*** Opening of Input records ***

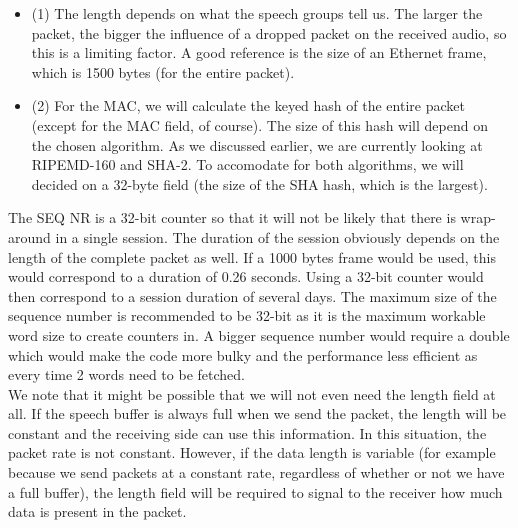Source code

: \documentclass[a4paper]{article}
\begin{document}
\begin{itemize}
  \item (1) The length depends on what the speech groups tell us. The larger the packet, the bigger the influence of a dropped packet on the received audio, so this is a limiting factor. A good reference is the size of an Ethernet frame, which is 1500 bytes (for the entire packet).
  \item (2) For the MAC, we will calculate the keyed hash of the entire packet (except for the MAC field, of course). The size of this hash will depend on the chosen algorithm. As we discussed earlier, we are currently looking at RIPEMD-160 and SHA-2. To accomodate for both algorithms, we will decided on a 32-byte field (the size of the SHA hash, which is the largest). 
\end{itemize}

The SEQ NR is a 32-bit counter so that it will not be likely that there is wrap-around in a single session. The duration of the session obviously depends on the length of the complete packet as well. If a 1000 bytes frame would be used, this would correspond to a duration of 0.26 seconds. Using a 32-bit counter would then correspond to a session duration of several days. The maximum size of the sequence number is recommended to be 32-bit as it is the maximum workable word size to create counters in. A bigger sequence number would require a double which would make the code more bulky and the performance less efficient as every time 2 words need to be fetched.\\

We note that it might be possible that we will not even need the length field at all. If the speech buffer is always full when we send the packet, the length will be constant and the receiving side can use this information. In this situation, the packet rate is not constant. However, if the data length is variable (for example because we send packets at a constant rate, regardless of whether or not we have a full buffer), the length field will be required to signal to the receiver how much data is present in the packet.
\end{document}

*** Close of Input records ***
*** Opening of Input records ***

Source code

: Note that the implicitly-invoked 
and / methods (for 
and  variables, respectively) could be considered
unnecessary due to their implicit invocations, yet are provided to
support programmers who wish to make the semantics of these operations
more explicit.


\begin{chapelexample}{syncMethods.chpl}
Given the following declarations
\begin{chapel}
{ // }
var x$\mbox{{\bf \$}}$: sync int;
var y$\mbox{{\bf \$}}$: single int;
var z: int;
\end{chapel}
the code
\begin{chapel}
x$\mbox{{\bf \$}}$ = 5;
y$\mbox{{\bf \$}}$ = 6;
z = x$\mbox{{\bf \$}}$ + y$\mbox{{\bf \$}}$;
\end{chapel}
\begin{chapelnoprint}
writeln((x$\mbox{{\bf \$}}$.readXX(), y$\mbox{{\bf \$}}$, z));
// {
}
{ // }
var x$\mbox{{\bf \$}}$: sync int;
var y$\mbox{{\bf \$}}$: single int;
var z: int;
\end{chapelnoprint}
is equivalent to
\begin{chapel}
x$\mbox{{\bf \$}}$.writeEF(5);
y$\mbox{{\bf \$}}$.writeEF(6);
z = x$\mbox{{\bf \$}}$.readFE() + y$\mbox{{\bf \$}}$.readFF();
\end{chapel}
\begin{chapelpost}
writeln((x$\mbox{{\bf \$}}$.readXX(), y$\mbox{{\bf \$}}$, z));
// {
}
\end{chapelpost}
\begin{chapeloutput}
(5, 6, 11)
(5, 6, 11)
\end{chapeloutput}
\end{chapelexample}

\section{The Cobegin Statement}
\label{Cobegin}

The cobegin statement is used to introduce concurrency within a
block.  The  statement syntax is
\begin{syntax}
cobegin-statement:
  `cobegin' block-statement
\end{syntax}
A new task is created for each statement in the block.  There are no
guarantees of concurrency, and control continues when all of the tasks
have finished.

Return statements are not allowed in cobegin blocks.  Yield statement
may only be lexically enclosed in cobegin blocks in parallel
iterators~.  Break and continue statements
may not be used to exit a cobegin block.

*** Close of Input records ***

**Exercise prompt**
Which lines of the data include the word "more"? Copy each one.

**Task result**
The SEQ NR is a 32-bit counter so that it will not be likely that there is wrap-around in a single session. The duration of the session obviously depends on the length of the complete packet as well. If a 1000 bytes frame would be used, this would correspond to a duration of 0.26 seconds. Using a 32-bit counter would then correspond to a session duration of several days. The maximum size of the sequence number is recommended to be 32-bit as it is the maximum workable word size to create counters in. A bigger sequence number would require a double which would make the code more bulky and the performance less efficient as every time 2 words need to be fetched.\\
more explicit.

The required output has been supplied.